Efficient filtering in OpenSearch vector engine

Wed, Oct 18, 2023 · Navneet Verma, Vamshi Vijay Nakkirtha

With the release of OpenSearch 2.9, we introduced efficient filtering, or “filter-while-search,” functionality for queries using the Facebook AI Similarity Search (Faiss) engine. This update overcomes the previous limitations of pre-filtering and post-filtering in the OpenSearch vector engine. In the OpenSearch 2.10 release, we added support for filtering using the inverted file (IVF) algorithm and further improved the overall performance of efficient filters, allowing users to perform filtered vector similarity search at scale.

Before delving into the intricacies of efficient filters, let’s first grasp the concept of filtering. Filtering empowers users to narrow down their search within a specific subset of their data. In the context of vector search, the objective is to find the nearest neighbor for a query, comprising both the query vector and a filter, among the data points that meet the criteria set by the filter. To illustrate this, let’s explore an example tailored to vector search.

Consider an index in which you are storing a product catalog, where images are represented as vectors. In the same index, you store the ratings, date when it was uploaded, total number of reviews, and so on. The end user wants to search for similar products (providing that as a vector) but wants only products rated 4 or higher. Delivering the desired results for such queries requires filtering along with vector search.

Background

The OpenSearch vector engine includes support for three different engines to perform approximate nearest neighbor (ANN) search: Lucene (Java implementation), Faiss (C++ implementation), and Nmslib (C++ implementation). These engines are simply abstractions of the downstream libraries used for nearest neighbor search. Lucene and Nmslib support the HNSW algorithm for ANN search, while Faiss supports HNSW as well as IVF (with and without product quantization encoding techniques). For more information, you can refer to the k-NN documentation.

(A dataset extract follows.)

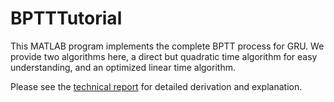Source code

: # BPTTTutorial
This MATLAB program implements the complete BPTT process for GRU. We provide two algorithms here, a direct but quadratic time algorithm for easy understanding, and an optimized linear time algorithm.

Please see the [technical report](https://www.researchgate.net/publication/341161236_A_Tutorial_On_Backward_Propagation_Through_Time_BPTT_In_The_Gated_Recurrent_Unit_GRU_RNN) for detailed derivation and explanation.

As of OpenSearch version 2.8, the vector engine supports three approaches to filtering: scoring script filter (pre-filtering), Boolean filter (post-filtering), and Lucene k-NN filter (which provides efficient filtering functionality but only supports the Lucene engine).

What is efficient filtering?

In vector search, there are basically two types of filtering:

  1. Pre-filtering means that for a given query that includes one or more filters, you first apply the filters to your complete corpus to produce a filtered set of documents. Then you perform the vector search on those filtered documents. In general, vector search on filtered documents can either be performed through exact search or by creating a new HNSW graph with these filtered document IDs during runtime and then performing the search. These approaches are computationally expensive and scale poorly.
  2. Post-filtering means that for a given query that includes one or more filters, you first perform the vector search and then apply the filters to the documents that result from the vector search. This approach poses problems because the total number of results can be < k when filters are applied.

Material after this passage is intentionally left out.